Nice!! Need to get that done myself!!


----------



## HaMm3r (Dec 11, 2006)

Congrats!!  Looks dark, so what, when, how did you accomplish said feat?


----------



## dacuban1 (Sep 9, 2008)

Congrats!


----------



## adc77 (Jul 23, 2009)

as usual i was fishing the lights. there were a few mixed in with the snook. my buddy caught his twin a few minutes later on a soft plastic.i also boated a small snook a few casts before him, so i started looking for a light holding some baby trout to round out my juvenile slam but the rain started back up before i had a chance. i had already rode out the first storm under a bridge and i was not up for any more. and even though i did not feed him in a foot of water up on the flat, it still felt pretty good.


----------



## iFly (Mar 9, 2010)

Yep, you always remember your first fish on the fly.
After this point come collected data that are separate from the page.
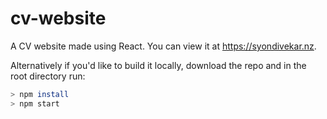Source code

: # cv-website
A CV website made using React. You can view it at https://syondivekar.nz.

Alternatively if you'd like to build it locally, download the repo and in the root directory run:  

```sh  
> npm install  
> npm start
```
I can't for the life of me remember that girls name but... that's another story.  

Is that a shrimp pattern? (Looks kind of chewed). And do you know have it hanging on the wall?


----------



## adc77 (Jul 23, 2009)

i did save the fly. it looks so rough because i pulled it out of a snooks jaw just ten minutes before this one ate. its a number two schminow with small bead chain eyes.


----------